It was during his residence as a Fellow in Trinity College that he undertook, in conjunction with Mr James Spedding and Mr Douglas Denon Heath, to edit the works of Bacon. The philosophical section of the works was the share allotted to Ellis. No literary occupation could have been more congenial to his taste, and the prefaces to the several treatises which he was able more or less to complete, especially the "General Preface to the Philosophical Works," are perhaps the most valuable thing which he has left behind him. He was engaged upon the preface to the Novum Organum, when he was stopped by illness; and so complete and sudden was the break in his health that he never completed it. The last sentence that he wrote will be found on page 100 of the first volume of his edition of Bacon's Works. It is an affecting monument, and as such I here produce it. "Again he affirms that he does not inculcate, as some might suppose, a ... ;" to which Mr Spedding has appended a note, "Mr Ellis had written thus far when the fever seized him."

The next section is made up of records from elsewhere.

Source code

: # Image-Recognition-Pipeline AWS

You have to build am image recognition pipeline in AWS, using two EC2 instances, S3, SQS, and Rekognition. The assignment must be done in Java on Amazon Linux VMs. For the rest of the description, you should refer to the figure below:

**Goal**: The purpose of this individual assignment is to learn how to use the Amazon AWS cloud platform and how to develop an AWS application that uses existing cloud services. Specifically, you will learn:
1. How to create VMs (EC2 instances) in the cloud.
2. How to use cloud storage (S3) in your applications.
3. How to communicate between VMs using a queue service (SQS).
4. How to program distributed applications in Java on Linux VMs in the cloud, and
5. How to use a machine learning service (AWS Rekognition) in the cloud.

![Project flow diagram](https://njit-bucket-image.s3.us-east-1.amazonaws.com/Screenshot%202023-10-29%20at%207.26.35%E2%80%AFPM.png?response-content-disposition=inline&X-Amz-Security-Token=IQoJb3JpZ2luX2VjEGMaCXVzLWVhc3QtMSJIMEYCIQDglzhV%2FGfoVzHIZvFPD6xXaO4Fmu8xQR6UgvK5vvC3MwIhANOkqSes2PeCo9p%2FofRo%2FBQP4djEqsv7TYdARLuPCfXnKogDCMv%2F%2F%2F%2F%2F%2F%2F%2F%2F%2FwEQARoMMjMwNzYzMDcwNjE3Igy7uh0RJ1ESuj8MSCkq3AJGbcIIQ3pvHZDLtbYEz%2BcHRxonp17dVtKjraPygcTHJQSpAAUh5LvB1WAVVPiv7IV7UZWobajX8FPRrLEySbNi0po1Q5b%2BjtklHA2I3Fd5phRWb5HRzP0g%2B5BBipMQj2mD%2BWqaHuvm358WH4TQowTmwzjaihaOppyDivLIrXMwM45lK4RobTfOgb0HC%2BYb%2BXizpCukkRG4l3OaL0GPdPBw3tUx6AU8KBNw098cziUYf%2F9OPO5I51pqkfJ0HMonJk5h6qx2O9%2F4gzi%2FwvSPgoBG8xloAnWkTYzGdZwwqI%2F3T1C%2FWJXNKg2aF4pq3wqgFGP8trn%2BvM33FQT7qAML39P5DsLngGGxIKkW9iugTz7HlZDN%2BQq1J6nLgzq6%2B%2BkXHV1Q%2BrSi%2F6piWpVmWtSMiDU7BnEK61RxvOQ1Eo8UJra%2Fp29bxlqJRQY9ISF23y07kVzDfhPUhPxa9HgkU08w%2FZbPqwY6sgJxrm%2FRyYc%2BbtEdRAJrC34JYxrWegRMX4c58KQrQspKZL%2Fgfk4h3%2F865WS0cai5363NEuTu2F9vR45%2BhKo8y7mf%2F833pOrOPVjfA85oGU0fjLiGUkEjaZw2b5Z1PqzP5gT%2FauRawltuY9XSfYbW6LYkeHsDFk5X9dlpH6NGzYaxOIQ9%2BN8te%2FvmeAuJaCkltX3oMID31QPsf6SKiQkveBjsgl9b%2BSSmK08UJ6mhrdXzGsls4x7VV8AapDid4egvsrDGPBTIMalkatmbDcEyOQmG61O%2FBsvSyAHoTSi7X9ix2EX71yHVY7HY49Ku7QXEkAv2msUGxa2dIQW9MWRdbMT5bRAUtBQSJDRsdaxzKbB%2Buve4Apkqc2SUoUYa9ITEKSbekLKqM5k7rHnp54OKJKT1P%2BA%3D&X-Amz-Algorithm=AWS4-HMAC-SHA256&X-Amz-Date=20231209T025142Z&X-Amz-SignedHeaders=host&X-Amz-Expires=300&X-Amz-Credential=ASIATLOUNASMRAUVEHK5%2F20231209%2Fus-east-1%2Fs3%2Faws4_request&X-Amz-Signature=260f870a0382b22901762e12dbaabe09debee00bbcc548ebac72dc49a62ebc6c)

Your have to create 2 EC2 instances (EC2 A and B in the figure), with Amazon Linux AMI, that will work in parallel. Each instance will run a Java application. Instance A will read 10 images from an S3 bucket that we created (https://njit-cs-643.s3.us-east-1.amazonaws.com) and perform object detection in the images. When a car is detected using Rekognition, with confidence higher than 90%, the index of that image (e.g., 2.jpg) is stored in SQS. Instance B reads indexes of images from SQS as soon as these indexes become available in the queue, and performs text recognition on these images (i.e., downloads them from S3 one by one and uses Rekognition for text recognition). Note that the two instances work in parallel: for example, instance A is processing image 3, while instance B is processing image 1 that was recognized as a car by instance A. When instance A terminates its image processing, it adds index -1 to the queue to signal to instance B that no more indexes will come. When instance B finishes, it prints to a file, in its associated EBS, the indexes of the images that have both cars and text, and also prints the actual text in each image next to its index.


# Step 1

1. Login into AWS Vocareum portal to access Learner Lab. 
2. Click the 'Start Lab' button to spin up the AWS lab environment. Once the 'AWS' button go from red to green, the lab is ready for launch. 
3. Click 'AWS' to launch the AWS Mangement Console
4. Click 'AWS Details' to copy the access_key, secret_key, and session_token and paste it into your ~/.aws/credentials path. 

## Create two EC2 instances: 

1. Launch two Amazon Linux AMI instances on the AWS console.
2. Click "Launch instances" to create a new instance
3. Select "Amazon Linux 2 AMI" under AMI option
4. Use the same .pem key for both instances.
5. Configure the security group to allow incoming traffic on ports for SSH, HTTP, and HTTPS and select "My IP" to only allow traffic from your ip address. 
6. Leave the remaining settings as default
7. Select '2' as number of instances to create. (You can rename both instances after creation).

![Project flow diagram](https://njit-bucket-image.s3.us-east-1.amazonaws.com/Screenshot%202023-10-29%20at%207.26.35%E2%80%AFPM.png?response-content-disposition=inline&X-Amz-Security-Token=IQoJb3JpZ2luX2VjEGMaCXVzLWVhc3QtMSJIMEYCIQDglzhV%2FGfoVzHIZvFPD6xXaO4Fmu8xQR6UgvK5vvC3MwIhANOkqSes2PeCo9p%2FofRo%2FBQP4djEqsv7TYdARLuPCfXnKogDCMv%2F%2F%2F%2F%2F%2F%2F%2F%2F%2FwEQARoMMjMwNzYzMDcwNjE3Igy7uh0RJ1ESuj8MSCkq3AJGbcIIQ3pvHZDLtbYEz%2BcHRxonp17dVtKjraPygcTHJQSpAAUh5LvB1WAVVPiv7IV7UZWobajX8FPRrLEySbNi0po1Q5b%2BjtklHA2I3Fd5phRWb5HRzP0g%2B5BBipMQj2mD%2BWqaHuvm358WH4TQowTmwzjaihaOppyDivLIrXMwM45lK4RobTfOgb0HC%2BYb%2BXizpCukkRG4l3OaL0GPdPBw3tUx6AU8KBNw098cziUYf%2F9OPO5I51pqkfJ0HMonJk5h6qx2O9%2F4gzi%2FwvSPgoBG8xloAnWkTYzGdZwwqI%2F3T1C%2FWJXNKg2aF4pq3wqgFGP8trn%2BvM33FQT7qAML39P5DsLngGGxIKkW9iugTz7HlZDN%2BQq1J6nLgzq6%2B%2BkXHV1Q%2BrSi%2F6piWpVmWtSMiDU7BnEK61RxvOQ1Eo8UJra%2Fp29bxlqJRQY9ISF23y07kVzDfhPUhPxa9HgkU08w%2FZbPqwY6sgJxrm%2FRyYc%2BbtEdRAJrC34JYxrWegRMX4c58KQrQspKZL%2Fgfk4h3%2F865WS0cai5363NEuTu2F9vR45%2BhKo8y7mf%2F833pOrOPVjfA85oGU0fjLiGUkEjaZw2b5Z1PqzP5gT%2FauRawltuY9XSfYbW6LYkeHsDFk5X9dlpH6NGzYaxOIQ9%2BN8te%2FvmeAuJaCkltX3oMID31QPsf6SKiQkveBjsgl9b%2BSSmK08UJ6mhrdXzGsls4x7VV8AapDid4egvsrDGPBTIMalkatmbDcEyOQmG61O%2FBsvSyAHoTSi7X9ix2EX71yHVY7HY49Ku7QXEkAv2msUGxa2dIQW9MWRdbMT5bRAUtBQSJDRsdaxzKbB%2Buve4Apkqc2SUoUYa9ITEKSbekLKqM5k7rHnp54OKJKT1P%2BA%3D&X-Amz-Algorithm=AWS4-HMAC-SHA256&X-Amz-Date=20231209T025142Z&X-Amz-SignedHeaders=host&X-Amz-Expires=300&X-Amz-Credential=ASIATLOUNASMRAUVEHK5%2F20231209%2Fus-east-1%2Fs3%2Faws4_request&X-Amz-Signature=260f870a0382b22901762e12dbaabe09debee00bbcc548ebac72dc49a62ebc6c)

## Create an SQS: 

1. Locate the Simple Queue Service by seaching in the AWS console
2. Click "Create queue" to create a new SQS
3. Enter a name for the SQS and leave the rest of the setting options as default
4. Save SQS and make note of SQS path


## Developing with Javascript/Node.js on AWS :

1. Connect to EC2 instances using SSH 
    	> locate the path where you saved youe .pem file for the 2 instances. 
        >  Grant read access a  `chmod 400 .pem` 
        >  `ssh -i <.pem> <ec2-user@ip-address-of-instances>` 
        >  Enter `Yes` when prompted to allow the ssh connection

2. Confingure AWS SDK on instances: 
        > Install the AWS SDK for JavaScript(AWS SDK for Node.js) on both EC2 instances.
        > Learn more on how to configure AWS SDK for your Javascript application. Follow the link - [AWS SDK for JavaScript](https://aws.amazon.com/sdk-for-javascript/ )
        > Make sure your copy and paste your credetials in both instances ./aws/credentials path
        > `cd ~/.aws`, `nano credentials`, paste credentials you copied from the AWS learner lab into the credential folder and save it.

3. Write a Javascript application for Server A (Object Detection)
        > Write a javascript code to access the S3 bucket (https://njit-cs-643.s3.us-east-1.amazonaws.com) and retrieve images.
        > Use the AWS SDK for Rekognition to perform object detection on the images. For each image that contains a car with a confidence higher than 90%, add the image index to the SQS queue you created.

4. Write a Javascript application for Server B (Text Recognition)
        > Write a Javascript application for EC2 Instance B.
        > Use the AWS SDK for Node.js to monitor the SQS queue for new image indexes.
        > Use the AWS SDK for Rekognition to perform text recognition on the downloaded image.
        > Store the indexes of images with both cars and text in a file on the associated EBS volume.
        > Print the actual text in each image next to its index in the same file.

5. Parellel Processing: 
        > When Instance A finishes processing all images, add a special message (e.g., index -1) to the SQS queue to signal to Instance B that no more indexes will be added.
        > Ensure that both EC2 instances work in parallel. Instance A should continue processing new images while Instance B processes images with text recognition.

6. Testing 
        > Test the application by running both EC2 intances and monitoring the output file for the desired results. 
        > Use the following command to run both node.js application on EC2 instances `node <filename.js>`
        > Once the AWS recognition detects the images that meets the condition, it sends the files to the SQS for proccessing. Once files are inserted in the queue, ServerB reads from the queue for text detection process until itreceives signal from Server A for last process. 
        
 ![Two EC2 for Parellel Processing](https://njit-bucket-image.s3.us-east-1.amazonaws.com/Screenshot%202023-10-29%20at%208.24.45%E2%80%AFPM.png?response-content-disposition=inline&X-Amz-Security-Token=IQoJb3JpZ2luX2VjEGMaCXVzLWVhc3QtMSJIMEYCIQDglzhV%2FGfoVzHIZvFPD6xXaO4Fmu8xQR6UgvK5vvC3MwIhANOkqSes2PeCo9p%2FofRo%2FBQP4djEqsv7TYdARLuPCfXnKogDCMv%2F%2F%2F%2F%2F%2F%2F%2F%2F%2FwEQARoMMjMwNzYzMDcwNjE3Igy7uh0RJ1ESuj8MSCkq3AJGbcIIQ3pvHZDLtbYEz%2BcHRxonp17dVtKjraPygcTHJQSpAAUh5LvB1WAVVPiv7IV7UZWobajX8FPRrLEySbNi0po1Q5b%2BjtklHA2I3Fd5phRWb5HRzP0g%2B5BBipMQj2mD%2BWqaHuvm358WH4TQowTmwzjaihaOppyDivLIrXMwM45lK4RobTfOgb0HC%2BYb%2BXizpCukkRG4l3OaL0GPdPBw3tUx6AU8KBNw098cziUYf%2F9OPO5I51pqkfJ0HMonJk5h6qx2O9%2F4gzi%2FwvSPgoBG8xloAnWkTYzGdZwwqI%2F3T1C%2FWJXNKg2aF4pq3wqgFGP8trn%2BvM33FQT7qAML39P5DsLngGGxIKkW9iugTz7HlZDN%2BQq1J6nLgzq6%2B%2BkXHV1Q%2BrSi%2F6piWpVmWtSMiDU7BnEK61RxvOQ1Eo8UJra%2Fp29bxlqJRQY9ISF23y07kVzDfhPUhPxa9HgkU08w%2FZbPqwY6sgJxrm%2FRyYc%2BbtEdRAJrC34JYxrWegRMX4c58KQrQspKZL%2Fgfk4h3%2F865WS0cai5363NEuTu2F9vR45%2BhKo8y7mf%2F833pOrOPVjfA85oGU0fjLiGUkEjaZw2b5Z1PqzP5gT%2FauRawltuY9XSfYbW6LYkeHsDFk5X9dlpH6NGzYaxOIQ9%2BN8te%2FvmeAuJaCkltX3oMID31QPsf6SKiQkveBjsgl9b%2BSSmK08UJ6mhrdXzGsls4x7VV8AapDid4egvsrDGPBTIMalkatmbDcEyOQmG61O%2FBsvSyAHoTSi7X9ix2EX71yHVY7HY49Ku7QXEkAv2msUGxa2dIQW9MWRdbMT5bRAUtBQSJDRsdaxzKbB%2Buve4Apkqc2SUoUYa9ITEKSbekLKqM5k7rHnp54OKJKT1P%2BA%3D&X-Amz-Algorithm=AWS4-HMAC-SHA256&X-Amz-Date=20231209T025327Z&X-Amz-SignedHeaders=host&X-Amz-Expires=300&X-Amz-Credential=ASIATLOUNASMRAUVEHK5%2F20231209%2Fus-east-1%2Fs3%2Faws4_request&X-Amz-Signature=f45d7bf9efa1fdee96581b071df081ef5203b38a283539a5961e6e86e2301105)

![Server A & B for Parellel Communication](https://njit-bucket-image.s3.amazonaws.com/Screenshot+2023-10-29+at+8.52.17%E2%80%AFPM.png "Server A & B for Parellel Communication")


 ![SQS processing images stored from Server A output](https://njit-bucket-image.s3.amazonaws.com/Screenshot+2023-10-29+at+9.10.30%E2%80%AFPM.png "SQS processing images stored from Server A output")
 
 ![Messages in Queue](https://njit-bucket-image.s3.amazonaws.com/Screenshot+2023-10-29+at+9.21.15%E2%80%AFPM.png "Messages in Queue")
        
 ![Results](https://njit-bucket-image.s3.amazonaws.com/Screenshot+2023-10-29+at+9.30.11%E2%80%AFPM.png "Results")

The mention of Bacon has led me to anticipate the course of events. In the years 1847 and 1848 he visited Malvern for the benefit of his health, still making Trinity College his headquarters, and he certainly appeared to be strengthened by the course of treatment to which he was submitted. He had, I believe, always intended, at the expiration of the tenure of his fellowship, to go abroad; partly perhaps for the general advantages of travel, and partly with the belief that his health would be improved by residence in a warmer climate. He desired to settle himself in some place possessing a good library, where he might complete his work for the edition of Bacon. Accordingly in the autumn of 1849 he went to Nice. After remaining there some little time he started, not well in health, for the journey by post along the Riviera. The first night he slept at Mentone, and, as he believed, in a damp bed. The next day he arrived early at San Remo, but feeling indisposed determined to proceed no further that day. In the evening he took the last walk which he was ever able to take, otherwise than as a cripple; he described afterwards to one of his friends the profound effect produced upon his mind, possibly rendered more sensitive by approaching illness, by the loveliness of the scene. That night, which was one of horrors to him, he was seized with a rheumatic fever, which for several days put his life in great danger. A physician, who was called in, seems to have exerted himself with great kindness and to the utmost of his skill, to do all that could be done. Ellis always retained an affectionate remembrance of him. He ordered his patient to be bled extensively, and after a few days the imminent danger was passed. Rheumatism however remained fixed hopelessly upon him; he was ever after in constant pain, with very little use of any part of his body; and the rest of his life, ten years, may be described as a long process of gradual dissolution.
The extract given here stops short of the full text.